EDWARD FUNNELL (Detective Sergeant.) I was first instructed in this

matter, and got a warrant against the prisoner, in April, 1866—I made a search for him, but could not find him—I first heard of him in September, 1867, and went to Paris; I went to his lodgings, and found that he had left—I next heard of him on 1st July, this year, and I went to West Derby Street, Liverpool—I saw him leave No. 42, with two men—I fol-lowed him, and took hold of his arm, and said "Your name is Lingden, I believe"—he said "That is my name"—I said "My name is Funnell; I am one of the City detective officers; I hold a warrant for your apprehen-sion"—I called a cab, and said I was going to take him to the station—he asked me to read the warrant to him—I told him I would, at the station—I said "You say your name is Lingden?"—he said "Yes"—I said "I hold a warrant in another name, Edward Lawrence Levy, and signed by the Lord Mayor"—I took him to the station, and read the warrant to him, and he said I had made a mistake, that was not his name—I said I should remove him to London—on the way to London he said he was the person referred to in the warrant—he further stated that if his brother, who was in Australia, was in England, they could not convict him; that Mr. Lazarus had told his brother that he might make use of his name—I brought him to London, and he was charged before the Magistrate.

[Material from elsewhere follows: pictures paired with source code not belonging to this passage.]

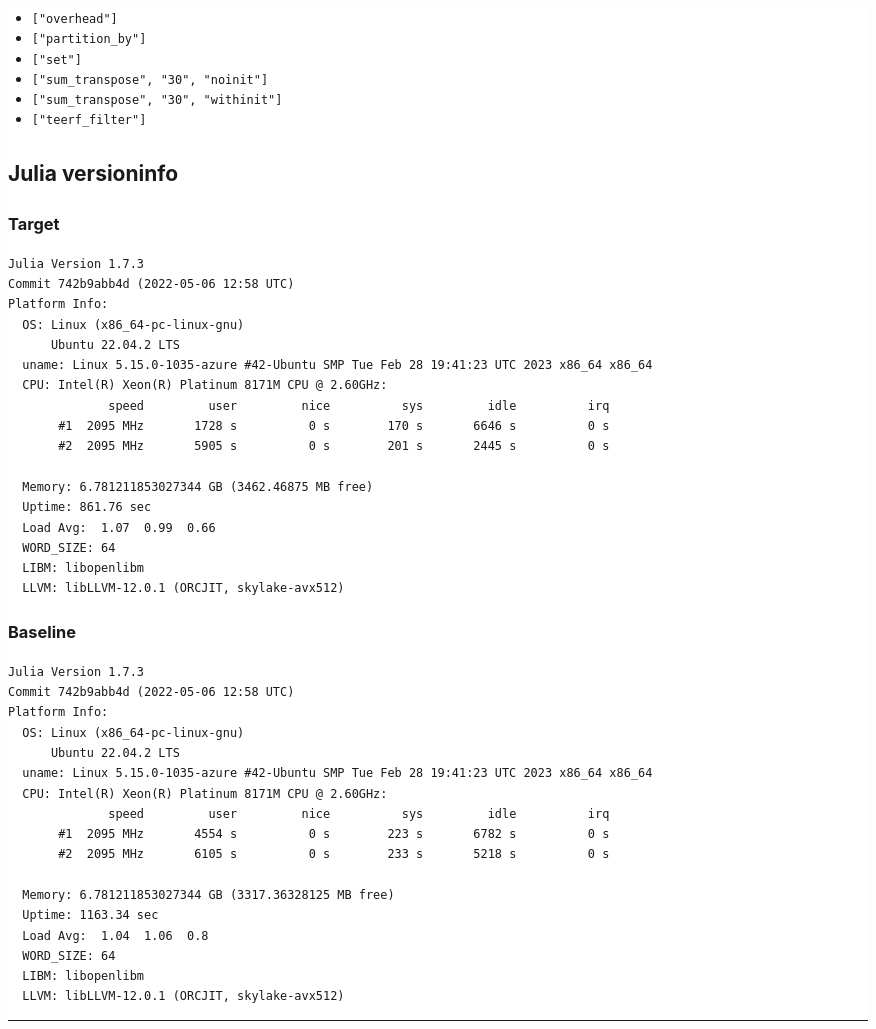 - `["overhead"]`
- `["partition_by"]`
- `["set"]`
- `["sum_transpose", "30", "noinit"]`
- `["sum_transpose", "30", "withinit"]`
- `["teerf_filter"]`

## Julia versioninfo

### Target
```
Julia Version 1.7.3
Commit 742b9abb4d (2022-05-06 12:58 UTC)
Platform Info:
  OS: Linux (x86_64-pc-linux-gnu)
      Ubuntu 22.04.2 LTS
  uname: Linux 5.15.0-1035-azure #42-Ubuntu SMP Tue Feb 28 19:41:23 UTC 2023 x86_64 x86_64
  CPU: Intel(R) Xeon(R) Platinum 8171M CPU @ 2.60GHz: 
              speed         user         nice          sys         idle          irq
       #1  2095 MHz       1728 s          0 s        170 s       6646 s          0 s
       #2  2095 MHz       5905 s          0 s        201 s       2445 s          0 s
       
  Memory: 6.781211853027344 GB (3462.46875 MB free)
  Uptime: 861.76 sec
  Load Avg:  1.07  0.99  0.66
  WORD_SIZE: 64
  LIBM: libopenlibm
  LLVM: libLLVM-12.0.1 (ORCJIT, skylake-avx512)
```

### Baseline
```
Julia Version 1.7.3
Commit 742b9abb4d (2022-05-06 12:58 UTC)
Platform Info:
  OS: Linux (x86_64-pc-linux-gnu)
      Ubuntu 22.04.2 LTS
  uname: Linux 5.15.0-1035-azure #42-Ubuntu SMP Tue Feb 28 19:41:23 UTC 2023 x86_64 x86_64
  CPU: Intel(R) Xeon(R) Platinum 8171M CPU @ 2.60GHz: 
              speed         user         nice          sys         idle          irq
       #1  2095 MHz       4554 s          0 s        223 s       6782 s          0 s
       #2  2095 MHz       6105 s          0 s        233 s       5218 s          0 s
       
  Memory: 6.781211853027344 GB (3317.36328125 MB free)
  Uptime: 1163.34 sec
  Load Avg:  1.04  1.06  0.8
  WORD_SIZE: 64
  LIBM: libopenlibm
  LLVM: libLLVM-12.0.1 (ORCJIT, skylake-avx512)
```

---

JAMES LAZARUS (re-called). Q. Had you ever told the prisoner's brother that the prisoner might make use of your name? A. It was never asked me—I could not say, with any certainty, whether I had ever told the prisoner so—I could not even say that I had not—my impression is that he thought he did have the power, as far as this bill is concerned—I can't recollect any conversation to that effect—if I was asked about it now, I should say that I believe he considered that he had authority—one of the 250l. bills was paid, and he paid off 100l. of the other—I gave him the 150l. bill to take up the 250l., as far as my recollection serves me—the went and got the 125l. from the bank, for the 150l. bill, and paid 25l. in cash, and got this bill for 125l.


The Jury stated that they considered he believed he had sufficient authority to use Mr. Lazarus' name.